- Opening Delimiter -

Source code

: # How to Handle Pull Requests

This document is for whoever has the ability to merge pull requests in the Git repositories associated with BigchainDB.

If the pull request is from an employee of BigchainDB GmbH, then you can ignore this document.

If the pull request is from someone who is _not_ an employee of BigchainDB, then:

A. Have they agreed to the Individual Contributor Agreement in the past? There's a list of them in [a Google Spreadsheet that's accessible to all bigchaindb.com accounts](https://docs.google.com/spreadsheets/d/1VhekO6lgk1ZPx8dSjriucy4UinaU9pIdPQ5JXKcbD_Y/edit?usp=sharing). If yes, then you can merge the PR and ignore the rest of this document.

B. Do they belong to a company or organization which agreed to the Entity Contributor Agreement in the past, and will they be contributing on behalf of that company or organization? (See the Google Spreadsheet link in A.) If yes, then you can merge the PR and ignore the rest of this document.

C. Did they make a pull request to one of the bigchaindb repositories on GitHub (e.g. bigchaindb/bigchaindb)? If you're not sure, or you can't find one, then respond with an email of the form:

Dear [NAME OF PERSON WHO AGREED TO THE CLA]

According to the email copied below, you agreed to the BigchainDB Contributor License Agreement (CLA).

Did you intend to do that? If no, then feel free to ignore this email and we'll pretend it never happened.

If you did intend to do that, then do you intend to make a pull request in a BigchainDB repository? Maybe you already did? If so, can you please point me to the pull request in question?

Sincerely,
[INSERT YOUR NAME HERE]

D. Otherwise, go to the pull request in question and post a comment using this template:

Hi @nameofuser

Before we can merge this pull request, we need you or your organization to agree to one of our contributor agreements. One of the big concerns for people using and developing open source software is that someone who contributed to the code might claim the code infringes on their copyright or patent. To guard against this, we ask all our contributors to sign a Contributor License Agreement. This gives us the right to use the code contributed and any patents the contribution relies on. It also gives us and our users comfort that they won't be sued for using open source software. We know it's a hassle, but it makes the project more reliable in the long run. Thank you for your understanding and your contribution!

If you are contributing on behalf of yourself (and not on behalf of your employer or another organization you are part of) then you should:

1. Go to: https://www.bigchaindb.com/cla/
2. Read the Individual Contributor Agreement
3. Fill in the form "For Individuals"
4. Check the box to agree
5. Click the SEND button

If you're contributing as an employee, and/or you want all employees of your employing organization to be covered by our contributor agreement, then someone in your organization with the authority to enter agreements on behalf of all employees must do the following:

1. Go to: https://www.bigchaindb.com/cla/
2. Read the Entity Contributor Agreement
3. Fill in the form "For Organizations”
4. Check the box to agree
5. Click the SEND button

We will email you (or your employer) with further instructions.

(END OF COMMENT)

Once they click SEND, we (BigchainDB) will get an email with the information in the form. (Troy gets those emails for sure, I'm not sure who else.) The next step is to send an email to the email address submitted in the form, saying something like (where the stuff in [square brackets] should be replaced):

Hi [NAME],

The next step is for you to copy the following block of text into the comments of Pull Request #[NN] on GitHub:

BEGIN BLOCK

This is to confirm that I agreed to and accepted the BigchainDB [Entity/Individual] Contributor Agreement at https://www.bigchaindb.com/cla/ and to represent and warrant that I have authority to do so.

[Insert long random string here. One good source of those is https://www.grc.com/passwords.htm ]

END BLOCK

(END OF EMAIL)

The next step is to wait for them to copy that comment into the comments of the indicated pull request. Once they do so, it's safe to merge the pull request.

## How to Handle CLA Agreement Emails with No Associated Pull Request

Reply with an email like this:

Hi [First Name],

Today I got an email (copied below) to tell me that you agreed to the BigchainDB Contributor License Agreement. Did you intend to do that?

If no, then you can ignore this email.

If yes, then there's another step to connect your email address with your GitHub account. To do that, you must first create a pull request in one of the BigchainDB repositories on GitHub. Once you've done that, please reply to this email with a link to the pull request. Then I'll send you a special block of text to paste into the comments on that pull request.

- Closing Delimiter -

## Assignment
Report every line in the listing that holds the word "employer".

## Output below
If you are contributing on behalf of yourself (and not on behalf of your employer or another organization you are part of) then you should:
We will email you (or your employer) with further instructions.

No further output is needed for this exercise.